### Problem requirements
Return all lines in the material below that contain "builder".

### Exercise material
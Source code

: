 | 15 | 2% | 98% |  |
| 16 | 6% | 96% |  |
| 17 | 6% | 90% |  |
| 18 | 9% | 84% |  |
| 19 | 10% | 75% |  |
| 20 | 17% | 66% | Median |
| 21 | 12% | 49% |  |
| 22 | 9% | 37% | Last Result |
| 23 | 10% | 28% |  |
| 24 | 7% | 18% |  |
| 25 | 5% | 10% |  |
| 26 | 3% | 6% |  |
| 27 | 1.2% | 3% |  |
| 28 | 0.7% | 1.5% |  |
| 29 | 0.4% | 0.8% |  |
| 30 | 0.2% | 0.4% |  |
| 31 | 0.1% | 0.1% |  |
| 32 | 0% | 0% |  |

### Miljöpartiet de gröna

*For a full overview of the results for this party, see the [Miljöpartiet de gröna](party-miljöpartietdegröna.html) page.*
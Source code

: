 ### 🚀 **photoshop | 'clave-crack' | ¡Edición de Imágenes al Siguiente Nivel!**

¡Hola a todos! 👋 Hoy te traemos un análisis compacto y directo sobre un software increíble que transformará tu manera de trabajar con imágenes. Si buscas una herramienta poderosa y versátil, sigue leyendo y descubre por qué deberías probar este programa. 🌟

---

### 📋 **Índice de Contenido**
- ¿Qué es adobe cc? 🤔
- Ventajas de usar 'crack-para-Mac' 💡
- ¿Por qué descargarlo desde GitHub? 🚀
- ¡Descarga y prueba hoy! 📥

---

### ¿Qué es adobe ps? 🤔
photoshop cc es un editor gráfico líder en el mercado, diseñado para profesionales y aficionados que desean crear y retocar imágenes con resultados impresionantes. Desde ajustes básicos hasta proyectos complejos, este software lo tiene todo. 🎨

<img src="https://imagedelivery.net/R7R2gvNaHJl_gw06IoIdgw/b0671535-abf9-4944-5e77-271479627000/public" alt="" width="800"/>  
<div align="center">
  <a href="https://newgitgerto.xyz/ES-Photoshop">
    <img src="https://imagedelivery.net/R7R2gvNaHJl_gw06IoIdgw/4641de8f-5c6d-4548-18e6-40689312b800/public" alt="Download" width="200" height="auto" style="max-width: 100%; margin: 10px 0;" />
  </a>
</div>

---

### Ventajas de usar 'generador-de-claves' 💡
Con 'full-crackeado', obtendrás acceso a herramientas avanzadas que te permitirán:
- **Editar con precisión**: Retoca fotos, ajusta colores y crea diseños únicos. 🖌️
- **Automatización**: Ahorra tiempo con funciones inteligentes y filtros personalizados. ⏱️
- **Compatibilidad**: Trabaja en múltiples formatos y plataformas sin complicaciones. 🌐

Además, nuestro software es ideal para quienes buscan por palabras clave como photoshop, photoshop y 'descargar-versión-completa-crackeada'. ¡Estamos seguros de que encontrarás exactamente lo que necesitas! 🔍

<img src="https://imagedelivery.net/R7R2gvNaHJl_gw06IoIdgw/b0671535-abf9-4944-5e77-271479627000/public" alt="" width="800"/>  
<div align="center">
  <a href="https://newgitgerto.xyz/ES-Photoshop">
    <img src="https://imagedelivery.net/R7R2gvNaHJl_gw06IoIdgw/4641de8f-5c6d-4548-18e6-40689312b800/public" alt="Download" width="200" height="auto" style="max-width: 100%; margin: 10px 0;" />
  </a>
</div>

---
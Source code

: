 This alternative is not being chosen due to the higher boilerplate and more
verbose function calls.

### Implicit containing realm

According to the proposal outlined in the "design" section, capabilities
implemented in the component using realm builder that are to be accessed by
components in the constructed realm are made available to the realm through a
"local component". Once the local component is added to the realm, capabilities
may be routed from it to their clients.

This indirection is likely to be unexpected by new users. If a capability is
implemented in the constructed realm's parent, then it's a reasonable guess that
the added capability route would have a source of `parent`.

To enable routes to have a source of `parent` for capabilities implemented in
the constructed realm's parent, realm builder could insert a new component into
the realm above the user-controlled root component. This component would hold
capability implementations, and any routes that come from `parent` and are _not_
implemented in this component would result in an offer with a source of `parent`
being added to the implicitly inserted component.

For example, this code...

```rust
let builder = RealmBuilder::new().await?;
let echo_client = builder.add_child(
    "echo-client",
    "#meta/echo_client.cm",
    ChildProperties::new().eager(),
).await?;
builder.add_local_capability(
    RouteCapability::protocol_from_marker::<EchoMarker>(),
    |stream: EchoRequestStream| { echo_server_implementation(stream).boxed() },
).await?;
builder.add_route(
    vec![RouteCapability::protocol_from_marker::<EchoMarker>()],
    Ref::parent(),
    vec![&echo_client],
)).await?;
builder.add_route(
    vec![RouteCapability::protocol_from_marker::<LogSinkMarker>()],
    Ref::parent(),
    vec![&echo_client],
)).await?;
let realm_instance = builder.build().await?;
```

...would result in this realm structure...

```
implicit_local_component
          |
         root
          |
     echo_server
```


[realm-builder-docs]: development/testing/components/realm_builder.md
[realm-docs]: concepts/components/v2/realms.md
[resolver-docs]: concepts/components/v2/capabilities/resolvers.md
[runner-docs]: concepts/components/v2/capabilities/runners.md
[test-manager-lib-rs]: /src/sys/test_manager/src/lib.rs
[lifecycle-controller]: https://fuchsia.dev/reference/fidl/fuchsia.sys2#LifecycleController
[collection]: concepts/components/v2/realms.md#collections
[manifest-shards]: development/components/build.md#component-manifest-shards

### The completed task
implemented in the component using realm builder that are to be accessed by
the constructed realm's parent, realm builder could insert a new component into
let builder = RealmBuilder::new().await?;
let echo_client = builder.add_child(
builder.add_local_capability(
builder.add_route(
builder.add_route(
let realm_instance = builder.build().await?;
[realm-builder-docs]: development/testing/components/realm_builder.md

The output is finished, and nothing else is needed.